Provided records section start
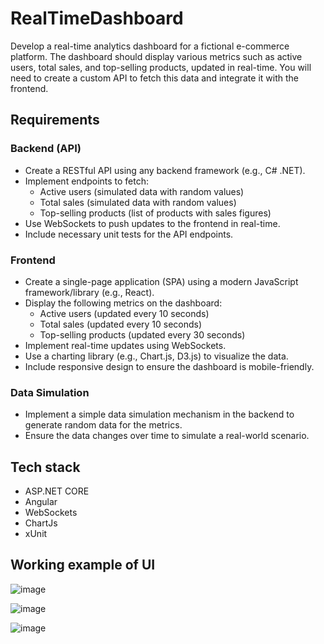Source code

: # RealTimeDashboard

Develop a real-time analytics dashboard for a fictional e-commerce platform. The dashboard should display various metrics such as active users, total sales, and top-selling products, updated in real-time. You will need to create a custom API to fetch this data and integrate it with the frontend.

## Requirements
### Backend (API)
- Create a RESTful API using any backend framework (e.g., C# .NET).
- Implement endpoints to fetch:
  - Active users (simulated data with random values)
  - Total sales (simulated data with random values)
  - Top-selling products (list of products with sales figures)
- Use WebSockets to push updates to the frontend in real-time.
- Include necessary unit tests for the API endpoints.
### Frontend
- Create a single-page application (SPA) using a modern JavaScript framework/library (e.g., React).
- Display the following metrics on the dashboard:
  - Active users (updated every 10 seconds)
  - Total sales (updated every 10 seconds)
  - Top-selling products (updated every 30 seconds)
- Implement real-time updates using WebSockets.
- Use a charting library (e.g., Chart.js, D3.js) to visualize the data.
- Include responsive design to ensure the dashboard is mobile-friendly.
### Data Simulation
- Implement a simple data simulation mechanism in the backend to generate random data for the metrics.
- Ensure the data changes over time to simulate a real-world scenario.


## Tech stack
- ASP.NET CORE
- Angular
- WebSockets
- ChartJs
- xUnit
## Working example of UI
![image](https://github.com/user-attachments/assets/b1223dc8-a70a-4195-9f60-8ba5da338dcf)

![image](https://github.com/user-attachments/assets/571b73e3-8afe-4ba9-b5c7-8e636da6d144)

![image](https://github.com/user-attachments/assets/759c8a9b-681a-40ba-96b8-b2e1f6e6138c)


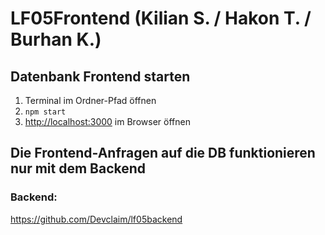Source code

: # LF05Frontend (Kilian S. / Hakon T. / Burhan K.)

## Datenbank Frontend starten

1. Terminal im Ordner-Pfad öffnen
2.  `npm start`
3. [http://localhost:3000](http://localhost:3000) im Browser öffnen

## Die Frontend-Anfragen auf die DB funktionieren nur mit dem Backend

### Backend:
https://github.com/Devclaim/lf05backend
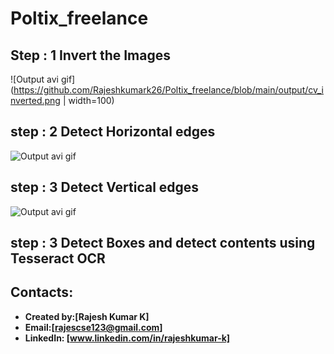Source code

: # Poltix_freelance




## Step : 1 Invert the Images 
![Output avi gif](https://github.com/Rajeshkumark26/Poltix_freelance/blob/main/output/cv_inverted.png | width=100)

## step : 2 Detect Horizontal edges
![Output avi gif](https://github.com/Rajeshkumark26/Poltix_freelance/blob/main/output/img_vh.jpg)

## step : 3 Detect Vertical edges 
![Output avi gif](https://github.com/Rajeshkumark26/Poltix_freelance/blob/main/output/vertical.png)

## step : 3 Detect Boxes and detect contents using Tesseract OCR 



## Contacts:
* **Created by:[Rajesh Kumar K]**
* **Email:[rajescse123@gmail.com]**
* **LinkedIn: [www.linkedin.com/in/rajeshkumar-k]**
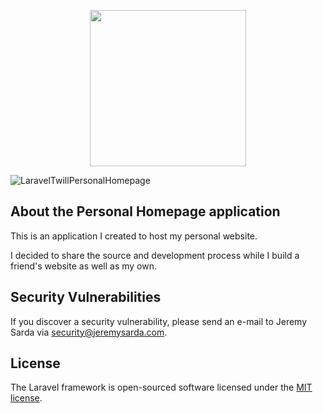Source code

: <p align="center"><img src="https://jeremysarda-site.now.sh/_nuxt/4b1a06448cc6fc123df2206e7f11029d.svg" width="250"></p>

![LaravelTwillPersonalHomepage](https://github.com/hackur/personal-homepage/workflows/LaravelTwillPersonalHomepage/badge.svg?event=status)

## About the Personal Homepage application

This is an application I created to host my personal website.

I decided to share the source and development process while I build a friend's website as well as my own.


## Security Vulnerabilities

If you discover a security vulnerability, please send an e-mail to Jeremy Sarda via [security@jeremysarda.com](mailto:security@jeremysarda.com).

## License

The Laravel framework is open-sourced software licensed under the [MIT license](https://opensource.org/licenses/MIT).
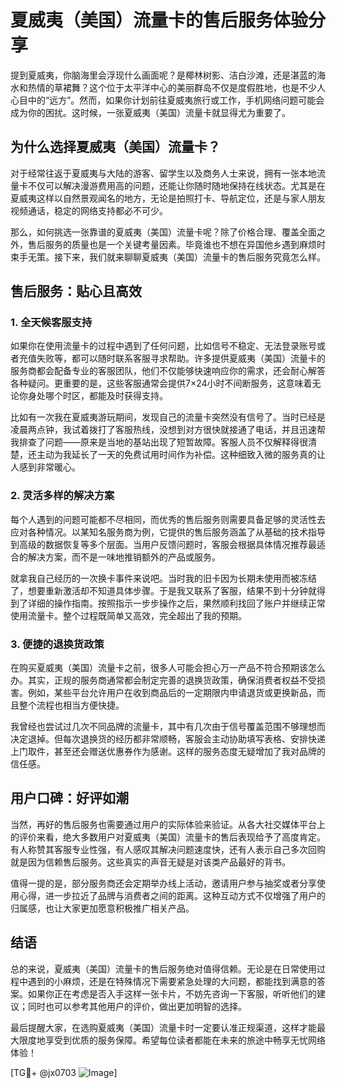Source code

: # 夏威夷（美国）流量卡的售后服务体验分享

提到夏威夷，你脑海里会浮现什么画面呢？是椰林树影、洁白沙滩，还是湛蓝的海水和热情的草裙舞？这个位于太平洋中心的美丽群岛不仅是度假胜地，也是不少人心目中的“远方”。然而，如果你计划前往夏威夷旅行或工作，手机网络问题可能会成为你的困扰。这时候，一张夏威夷（美国）流量卡就显得尤为重要了。

## 为什么选择夏威夷（美国）流量卡？

对于经常往返于夏威夷与大陆的游客、留学生以及商务人士来说，拥有一张本地流量卡不仅可以解决漫游费用高的问题，还能让你随时随地保持在线状态。尤其是在夏威夷这样以自然景观闻名的地方，无论是拍照打卡、导航定位，还是与家人朋友视频通话，稳定的网络支持都必不可少。

那么，如何挑选一张靠谱的夏威夷（美国）流量卡呢？除了价格合理、覆盖全面之外，售后服务的质量也是一个关键考量因素。毕竟谁也不想在异国他乡遇到麻烦时束手无策。接下来，我们就来聊聊夏威夷（美国）流量卡的售后服务究竟怎么样。

## 售后服务：贴心且高效

### 1. **全天候客服支持**
   如果你在使用流量卡的过程中遇到了任何问题，比如信号不稳定、无法登录账号或者充值失败等，都可以随时联系客服寻求帮助。许多提供夏威夷（美国）流量卡的服务商都会配备专业的客服团队，他们不仅能够快速响应你的需求，还会耐心解答各种疑问。更重要的是，这些客服通常会提供7×24小时不间断服务，这意味着无论你身处哪个时区，都能及时获得支持。

   比如有一次我在夏威夷游玩期间，发现自己的流量卡突然没有信号了。当时已经是凌晨两点钟，我试着拨打了客服热线，没想到对方很快就接通了电话，并且迅速帮我排查了问题——原来是当地的基站出现了短暂故障。客服人员不仅解释得很清楚，还主动为我延长了一天的免费试用时间作为补偿。这种细致入微的服务真的让人感到非常暖心。

### 2. **灵活多样的解决方案**
   每个人遇到的问题可能都不尽相同，而优秀的售后服务则需要具备足够的灵活性去应对各种情况。以某知名服务商为例，它提供的售后服务涵盖了从基础的技术指导到高级的数据恢复等多个层面。当用户反馈问题时，客服会根据具体情况推荐最适合的解决方案，而不是一味地推销额外的产品或服务。

   就拿我自己经历的一次换卡事件来说吧。当时我的旧卡因为长期未使用而被冻结了，想要重新激活却不知道具体步骤。于是我又联系了客服，结果不到十分钟就得到了详细的操作指南。按照指示一步步操作之后，果然顺利找回了账户并继续正常使用流量卡。整个过程既简单又高效，完全超出了我的预期。

### 3. **便捷的退换货政策**
   在购买夏威夷（美国）流量卡之前，很多人可能会担心万一产品不符合预期该怎么办。其实，正规的服务商通常都会制定完善的退换货政策，确保消费者权益不受损害。例如，某些平台允许用户在收到商品后的一定期限内申请退货或更换新品，而且整个流程也相当方便快捷。

   我曾经也尝试过几次不同品牌的流量卡，其中有几次由于信号覆盖范围不够理想而决定退掉。但每次退换货的经历都非常顺畅，客服会主动协助填写表格、安排快递上门取件，甚至还会赠送优惠券作为感谢。这样的服务态度无疑增加了我对品牌的信任感。

## 用户口碑：好评如潮

当然，再好的售后服务也需要通过用户的实际体验来验证。从各大社交媒体平台上的评价来看，绝大多数用户对夏威夷（美国）流量卡的售后表现给予了高度肯定。有人称赞其客服专业性强，有人感叹其解决问题速度快，还有人表示自己多次回购就是因为信赖售后服务。这些真实的声音无疑是对该类产品最好的背书。

值得一提的是，部分服务商还会定期举办线上活动，邀请用户参与抽奖或者分享使用心得，进一步拉近了品牌与消费者之间的距离。这种互动方式不仅增强了用户的归属感，也让大家更加愿意积极推广相关产品。

## 结语

总的来说，夏威夷（美国）流量卡的售后服务绝对值得信赖。无论是在日常使用过程中遇到的小麻烦，还是在特殊情况下需要紧急处理的大问题，都能找到满意的答案。如果你正在考虑是否入手这样一张卡片，不妨先咨询一下客服，听听他们的建议；同时也可以参考其他用户的评价，做出更加明智的选择。

最后提醒大家，在选购夏威夷（美国）流量卡时一定要认准正规渠道，这样才能最大限度地享受到优质的服务保障。希望每位读者都能在未来的旅途中畅享无忧网络体验！

[TG💪+ @jx0703 ![Image](https://github.com/user-attachments/assets/dbca1d08-cadb-493c-b0ec-ad6f7a83f270)]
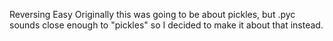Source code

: Reversing Easy
Originally this was going to be about pickles, but .pyc sounds close enough to "pickles" so I decided to make it about that instead.
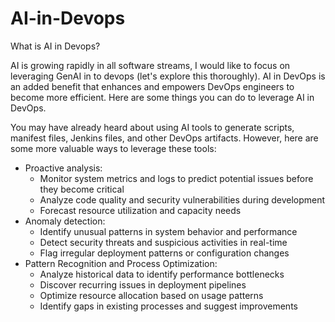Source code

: # AI-in-Devops

What is AI in Devops?
   
AI is growing rapidly in all software streams, I would like to focus on leveraging GenAI in to devops (let's explore this thoroughly).
AI in DevOps is an added benefit that enhances and empowers DevOps engineers to become more efficient. Here are some things you can do to leverage AI in DevOps.

You may have already heard about using AI tools to generate scripts, manifest files, Jenkins files, and other DevOps artifacts. However, here are some more valuable ways to leverage these tools:

* Proactive analysis:
    * Monitor system metrics and logs to predict potential issues before they become critical
    * Analyze code quality and security vulnerabilities during development
    * Forecast resource utilization and capacity needs
* Anomaly detection:
    * Identify unusual patterns in system behavior and performance
    * Detect security threats and suspicious activities in real-time
    * Flag irregular deployment patterns or configuration changes
* Pattern Recognition and Process Optimization:
    * Analyze historical data to identify performance bottlenecks
    * Discover recurring issues in deployment pipelines
    * Optimize resource allocation based on usage patterns
    * Identify gaps in existing processes and suggest improvements
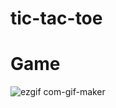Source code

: # tic-tac-toe

# Game
![ezgif com-gif-maker](https://user-images.githubusercontent.com/53410915/102733708-9f0af800-4346-11eb-86de-c3a1e6e2949c.gif)
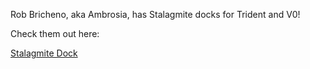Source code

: Rob Bricheno, aka Ambrosia, has Stalagmite docks for Trident and V0!

Check them out here:

[Stalagmite Dock](https://github.com/rbricheno/stalagmite_dock)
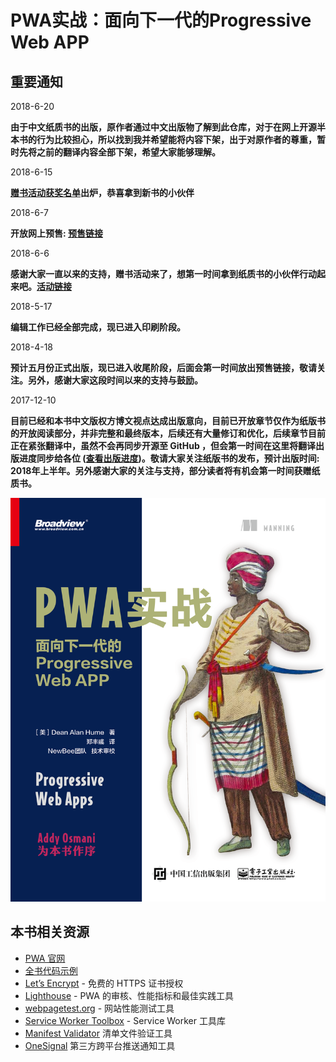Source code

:# PWA实战：面向下一代的Progressive Web APP

## 重要通知

2018-6-20

**由于中文纸质书的出版，原作者通过中文出版物了解到此仓库，对于在网上开源半本书的行为比较担心，所以找到我并希望能将内容下架，出于对原作者的尊重，暂时先将之前的翻译内容全部下架，希望大家能够理解。**

2018-6-15

**[赠书活动获奖名单](https://github.com/SangKa/PWA-Book-CN/issues/37)出炉，恭喜拿到新书的小伙伴**

2018-6-7

**开放网上预售: [预售链接](https://item.jd.com/12365091.html)**

2018-6-6

**感谢大家一直以来的支持，赠书活动来了，想第一时间拿到纸质书的小伙伴行动起来吧。[活动链接](https://github.com/SangKa/PWA-Book-CN/issues/36)**

2018-5-17

**编辑工作已经全部完成，现已进入印刷阶段。**

2018-4-18

**预计五月份正式出版，现已进入收尾阶段，后面会第一时间放出预售链接，敬请关注。另外，感谢大家这段时间以来的支持与鼓励。**

2017-12-10

**目前已经和本书中文版权方博文视点达成出版意向，目前已开放章节仅作为纸版书的开放阅读部分，并非完整和最终版本，后续还有大量修订和优化，后续章节目前正在紧张翻译中，虽然不会再同步开源至 GitHub ，但会第一时间在这里将翻译出版进度同步给各位 ([查看出版进度](https://github.com/SangKa/PWA-Book-CN/wiki/%E5%87%BA%E7%89%88%E8%BF%9B%E5%BA%A6))。敬请大家关注纸版书的发布，预计出版时间: 2018年上半年。另外感谢大家的关注与支持，部分读者将有机会第一时间获赠纸质书。**

![Progressive Web Apps](./cover.png)

## 本书相关资源

* [PWA 官网](https://developers.google.com/web/progressive-web-apps/)
* [全书代码示例](https://github.com/deanhume/progressive-web-apps-book)
* [Let’s Encrypt](https://letsencrypt.org) - 免费的 HTTPS 证书授权
* [Lighthouse](https://github.com/GoogleChrome/lighthouse) - PWA 的审核、性能指标和最佳实践工具
* [webpagetest.org](https://www.webpagetest.org/) - 网站性能测试工具
* [Service Worker Toolbox](https://github.com/GoogleChromeLabs/sw-toolbox) - Service Worker 工具库
* [Manifest Validator](https://manifest-validator.appspot.com/) 清单文件验证工具
* [OneSignal](https://onesignal.com/) 第三方跨平台推送通知工具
Provided records section end
* [Exercise details] Taking the entries above, extract every line from the one bearing "Originally this was" through the one bearing "What is AI in Devops?", exactly, with no pictures.

* [The completed task]
Originally this was going to be about pickles, but .pyc sounds close enough to "pickles" so I decided to make it about that instead.
Source code

: # AI-in-Devops

What is AI in Devops?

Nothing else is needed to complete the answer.